═══ Excerpted data

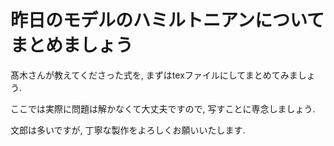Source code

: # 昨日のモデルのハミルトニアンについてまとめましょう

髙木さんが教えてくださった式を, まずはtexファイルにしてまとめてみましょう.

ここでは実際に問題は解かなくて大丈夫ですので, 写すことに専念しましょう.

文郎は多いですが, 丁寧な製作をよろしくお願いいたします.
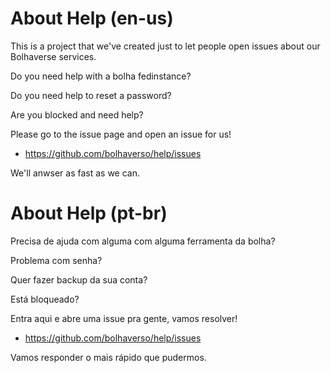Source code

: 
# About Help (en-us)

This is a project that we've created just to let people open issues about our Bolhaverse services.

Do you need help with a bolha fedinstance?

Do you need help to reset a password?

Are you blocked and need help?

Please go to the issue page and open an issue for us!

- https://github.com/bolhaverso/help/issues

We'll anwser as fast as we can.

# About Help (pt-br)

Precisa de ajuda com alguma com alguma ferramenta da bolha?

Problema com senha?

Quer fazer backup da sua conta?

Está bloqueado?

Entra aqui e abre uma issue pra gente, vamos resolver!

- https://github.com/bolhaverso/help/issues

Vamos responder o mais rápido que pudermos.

══════
═══ Excerpted data

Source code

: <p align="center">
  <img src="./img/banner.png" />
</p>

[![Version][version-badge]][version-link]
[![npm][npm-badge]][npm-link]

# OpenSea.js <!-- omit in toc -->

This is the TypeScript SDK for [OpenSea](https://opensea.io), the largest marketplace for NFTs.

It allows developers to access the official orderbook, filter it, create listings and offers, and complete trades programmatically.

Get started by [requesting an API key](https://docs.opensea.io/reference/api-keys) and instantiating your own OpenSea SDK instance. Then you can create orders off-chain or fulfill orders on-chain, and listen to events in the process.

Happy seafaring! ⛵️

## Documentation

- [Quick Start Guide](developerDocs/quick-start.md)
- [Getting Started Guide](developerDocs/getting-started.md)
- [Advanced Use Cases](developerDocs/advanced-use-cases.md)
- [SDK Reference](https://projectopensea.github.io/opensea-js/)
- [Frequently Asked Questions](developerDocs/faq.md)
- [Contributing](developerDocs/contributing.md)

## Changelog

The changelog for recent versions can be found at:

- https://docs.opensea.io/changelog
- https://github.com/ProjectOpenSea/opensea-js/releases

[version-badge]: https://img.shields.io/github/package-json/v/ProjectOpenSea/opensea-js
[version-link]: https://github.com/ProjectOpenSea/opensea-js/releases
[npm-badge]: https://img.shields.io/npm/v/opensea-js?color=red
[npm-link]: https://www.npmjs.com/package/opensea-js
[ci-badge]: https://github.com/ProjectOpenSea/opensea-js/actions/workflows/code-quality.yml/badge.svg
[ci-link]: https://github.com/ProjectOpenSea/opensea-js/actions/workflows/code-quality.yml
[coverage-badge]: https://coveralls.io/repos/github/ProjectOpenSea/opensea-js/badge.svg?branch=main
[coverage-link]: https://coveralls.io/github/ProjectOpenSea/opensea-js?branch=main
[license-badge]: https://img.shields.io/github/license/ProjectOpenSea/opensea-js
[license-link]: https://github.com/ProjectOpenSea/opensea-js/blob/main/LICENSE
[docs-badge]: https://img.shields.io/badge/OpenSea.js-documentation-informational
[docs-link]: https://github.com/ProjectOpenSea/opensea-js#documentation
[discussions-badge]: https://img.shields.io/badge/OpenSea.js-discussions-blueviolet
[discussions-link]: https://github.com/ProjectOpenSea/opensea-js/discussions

══════

#### [Prompt]
With the first line being the one containing "Problema com senha?" and the last line the one containing "Vamos responder o mais rápido que pudermos.", transcribe exactly the lines above that fall in that range.

#### [Worked solution]
Problema com senha?

Quer fazer backup da sua conta?

Está bloqueado?

Entra aqui e abre uma issue pra gente, vamos resolver!

- https://github.com/bolhaverso/help/issues

Vamos responder o mais rápido que pudermos.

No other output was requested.